WHAT IS EXPECTED
Each record, word for word and stripped of pictures, is what the answer should contain.

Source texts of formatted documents
##########
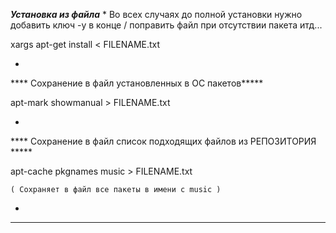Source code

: *****Установка из файла*****
*
Во всех случаях до полной установки нужно добавить ключ -y в конце / поправить файл при отсутствии пакета итд...


xargs apt-get install < FILENAME.txt


*
**** Сохранение в файл установленных в ОС пакетов*****

 apt-mark showmanual > FILENAME.txt
 
 
 *
 **** Сохранение в файл список подходящих файлов из РЕПОЗИТОРИЯ *****
 
 apt-cache pkgnames music > FILENAME.txt
 
    ( Сохраняет в файл все пакеты в имени с music )


*
********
##########
YOUR RESPONSE
Source code

: *****Установка из файла*****
*
Во всех случаях до полной установки нужно добавить ключ -y в конце / поправить файл при отсутствии пакета итд...


xargs apt-get install < FILENAME.txt


*
**** Сохранение в файл установленных в ОС пакетов*****

 apt-mark showmanual > FILENAME.txt
 
 
 *
 **** Сохранение в файл список подходящих файлов из РЕПОЗИТОРИЯ *****
 
 apt-cache pkgnames music > FILENAME.txt
 
    ( Сохраняет в файл все пакеты в имени с music )


*
********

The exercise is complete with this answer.